'''

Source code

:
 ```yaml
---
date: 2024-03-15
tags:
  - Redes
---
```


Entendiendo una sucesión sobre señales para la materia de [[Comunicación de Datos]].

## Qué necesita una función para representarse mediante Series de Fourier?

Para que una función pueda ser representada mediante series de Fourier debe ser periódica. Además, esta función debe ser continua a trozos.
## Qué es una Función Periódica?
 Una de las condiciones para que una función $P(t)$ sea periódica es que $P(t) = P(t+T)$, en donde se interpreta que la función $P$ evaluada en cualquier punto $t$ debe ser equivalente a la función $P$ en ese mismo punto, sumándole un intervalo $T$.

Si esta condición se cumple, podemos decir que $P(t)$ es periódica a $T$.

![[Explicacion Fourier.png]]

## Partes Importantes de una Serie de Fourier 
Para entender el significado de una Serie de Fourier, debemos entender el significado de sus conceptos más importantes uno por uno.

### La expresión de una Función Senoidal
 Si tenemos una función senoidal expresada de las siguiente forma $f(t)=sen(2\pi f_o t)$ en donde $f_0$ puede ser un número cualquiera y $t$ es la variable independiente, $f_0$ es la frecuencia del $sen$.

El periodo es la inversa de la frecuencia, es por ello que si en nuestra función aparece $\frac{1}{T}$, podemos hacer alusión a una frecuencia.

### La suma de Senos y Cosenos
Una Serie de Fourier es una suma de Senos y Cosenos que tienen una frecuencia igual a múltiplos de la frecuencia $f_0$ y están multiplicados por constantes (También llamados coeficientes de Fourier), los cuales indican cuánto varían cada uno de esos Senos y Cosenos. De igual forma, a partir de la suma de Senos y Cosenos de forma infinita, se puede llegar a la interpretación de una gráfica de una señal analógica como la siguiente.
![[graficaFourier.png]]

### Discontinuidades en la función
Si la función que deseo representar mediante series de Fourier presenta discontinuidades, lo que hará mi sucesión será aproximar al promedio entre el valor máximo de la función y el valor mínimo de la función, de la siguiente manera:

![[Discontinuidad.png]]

'''
'''

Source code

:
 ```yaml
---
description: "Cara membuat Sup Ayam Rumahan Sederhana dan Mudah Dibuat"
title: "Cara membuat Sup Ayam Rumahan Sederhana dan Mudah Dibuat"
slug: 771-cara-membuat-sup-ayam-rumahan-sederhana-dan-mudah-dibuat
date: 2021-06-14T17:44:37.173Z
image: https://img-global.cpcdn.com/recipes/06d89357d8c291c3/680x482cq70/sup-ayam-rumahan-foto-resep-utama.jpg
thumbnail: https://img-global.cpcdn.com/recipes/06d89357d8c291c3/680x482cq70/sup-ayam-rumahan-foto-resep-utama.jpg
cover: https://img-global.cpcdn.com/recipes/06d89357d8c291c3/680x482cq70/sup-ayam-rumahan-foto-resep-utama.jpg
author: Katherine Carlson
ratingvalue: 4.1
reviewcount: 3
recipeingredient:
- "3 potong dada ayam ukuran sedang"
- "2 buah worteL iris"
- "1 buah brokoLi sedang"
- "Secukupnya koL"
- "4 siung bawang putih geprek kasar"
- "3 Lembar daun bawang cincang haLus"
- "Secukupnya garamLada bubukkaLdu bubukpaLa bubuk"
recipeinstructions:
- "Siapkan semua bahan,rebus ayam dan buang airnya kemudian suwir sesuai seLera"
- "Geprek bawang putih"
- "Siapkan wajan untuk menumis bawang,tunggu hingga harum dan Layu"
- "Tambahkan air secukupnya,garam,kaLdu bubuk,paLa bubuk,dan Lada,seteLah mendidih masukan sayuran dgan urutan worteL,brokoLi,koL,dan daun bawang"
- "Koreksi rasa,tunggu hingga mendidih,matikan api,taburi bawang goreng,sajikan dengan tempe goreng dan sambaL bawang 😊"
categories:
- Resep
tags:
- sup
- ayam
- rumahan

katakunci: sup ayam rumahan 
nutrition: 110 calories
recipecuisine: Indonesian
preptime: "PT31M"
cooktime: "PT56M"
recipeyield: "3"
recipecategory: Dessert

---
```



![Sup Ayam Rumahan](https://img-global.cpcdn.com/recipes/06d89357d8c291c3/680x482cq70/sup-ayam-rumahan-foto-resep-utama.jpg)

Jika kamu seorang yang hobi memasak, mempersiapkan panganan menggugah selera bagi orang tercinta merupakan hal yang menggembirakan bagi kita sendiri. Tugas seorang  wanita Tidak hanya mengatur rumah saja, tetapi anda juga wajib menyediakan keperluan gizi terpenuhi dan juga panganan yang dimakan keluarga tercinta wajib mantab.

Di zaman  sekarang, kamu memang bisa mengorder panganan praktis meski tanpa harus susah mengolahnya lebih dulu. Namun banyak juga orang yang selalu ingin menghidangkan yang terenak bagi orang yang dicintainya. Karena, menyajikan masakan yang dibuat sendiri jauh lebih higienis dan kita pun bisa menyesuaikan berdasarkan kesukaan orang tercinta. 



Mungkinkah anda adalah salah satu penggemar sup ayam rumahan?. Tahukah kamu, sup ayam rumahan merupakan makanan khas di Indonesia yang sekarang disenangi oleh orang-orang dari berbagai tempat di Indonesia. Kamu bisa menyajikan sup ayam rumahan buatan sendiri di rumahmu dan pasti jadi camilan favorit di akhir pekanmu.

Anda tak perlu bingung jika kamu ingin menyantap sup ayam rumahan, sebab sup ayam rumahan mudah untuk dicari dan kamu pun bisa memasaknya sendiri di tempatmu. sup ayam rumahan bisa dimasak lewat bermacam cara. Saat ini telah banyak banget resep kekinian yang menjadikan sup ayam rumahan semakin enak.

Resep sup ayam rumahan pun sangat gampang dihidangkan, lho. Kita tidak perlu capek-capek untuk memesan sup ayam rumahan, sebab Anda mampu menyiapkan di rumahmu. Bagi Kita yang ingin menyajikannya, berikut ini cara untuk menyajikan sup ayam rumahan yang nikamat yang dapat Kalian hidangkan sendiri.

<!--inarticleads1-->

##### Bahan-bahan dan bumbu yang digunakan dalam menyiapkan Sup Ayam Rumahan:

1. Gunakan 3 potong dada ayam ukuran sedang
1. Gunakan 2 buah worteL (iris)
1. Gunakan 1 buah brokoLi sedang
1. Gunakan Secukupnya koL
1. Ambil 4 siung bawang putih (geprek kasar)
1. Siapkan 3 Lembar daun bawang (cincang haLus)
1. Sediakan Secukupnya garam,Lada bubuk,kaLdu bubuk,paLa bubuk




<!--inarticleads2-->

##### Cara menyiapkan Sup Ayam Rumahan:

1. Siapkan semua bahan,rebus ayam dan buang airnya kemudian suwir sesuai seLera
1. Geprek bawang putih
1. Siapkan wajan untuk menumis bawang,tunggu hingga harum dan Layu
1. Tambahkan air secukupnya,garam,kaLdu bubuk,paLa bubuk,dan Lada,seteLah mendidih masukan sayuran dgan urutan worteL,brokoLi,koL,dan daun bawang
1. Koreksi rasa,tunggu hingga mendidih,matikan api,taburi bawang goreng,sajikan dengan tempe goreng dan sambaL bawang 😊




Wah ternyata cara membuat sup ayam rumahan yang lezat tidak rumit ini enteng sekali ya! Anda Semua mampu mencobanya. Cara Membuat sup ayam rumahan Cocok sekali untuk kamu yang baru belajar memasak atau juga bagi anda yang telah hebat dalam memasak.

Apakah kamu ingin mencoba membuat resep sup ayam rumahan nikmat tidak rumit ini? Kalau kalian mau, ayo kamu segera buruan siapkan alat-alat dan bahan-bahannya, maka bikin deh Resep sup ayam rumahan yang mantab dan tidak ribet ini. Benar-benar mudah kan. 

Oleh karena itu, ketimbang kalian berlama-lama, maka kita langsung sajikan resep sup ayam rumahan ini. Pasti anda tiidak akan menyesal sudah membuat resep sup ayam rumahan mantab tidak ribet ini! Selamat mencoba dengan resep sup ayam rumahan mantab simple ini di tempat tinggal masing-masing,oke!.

'''

With the first line being the one containing "1. Siapkan 3" and the last line the one containing "Oleh karena itu, ketimbang", transcribe exactly the lines above that fall in that range.

1. Siapkan 3 Lembar daun bawang (cincang haLus)
1. Sediakan Secukupnya garam,Lada bubuk,kaLdu bubuk,paLa bubuk




<!--inarticleads2-->

##### Cara menyiapkan Sup Ayam Rumahan:

1. Siapkan semua bahan,rebus ayam dan buang airnya kemudian suwir sesuai seLera
1. Geprek bawang putih
1. Siapkan wajan untuk menumis bawang,tunggu hingga harum dan Layu
1. Tambahkan air secukupnya,garam,kaLdu bubuk,paLa bubuk,dan Lada,seteLah mendidih masukan sayuran dgan urutan worteL,brokoLi,koL,dan daun bawang
1. Koreksi rasa,tunggu hingga mendidih,matikan api,taburi bawang goreng,sajikan dengan tempe goreng dan sambaL bawang 😊




Wah ternyata cara membuat sup ayam rumahan yang lezat tidak rumit ini enteng sekali ya! Anda Semua mampu mencobanya. Cara Membuat sup ayam rumahan Cocok sekali untuk kamu yang baru belajar memasak atau juga bagi anda yang telah hebat dalam memasak.

Apakah kamu ingin mencoba membuat resep sup ayam rumahan nikmat tidak rumit ini? Kalau kalian mau, ayo kamu segera buruan siapkan alat-alat dan bahan-bahannya, maka bikin deh Resep sup ayam rumahan yang mantab dan tidak ribet ini. Benar-benar mudah kan. 

Oleh karena itu, ketimbang kalian berlama-lama, maka kita langsung sajikan resep sup ayam rumahan ini. Pasti anda tiidak akan menyesal sudah membuat resep sup ayam rumahan mantab tidak ribet ini! Selamat mencoba dengan resep sup ayam rumahan mantab simple ini di tempat tinggal masing-masing,oke!.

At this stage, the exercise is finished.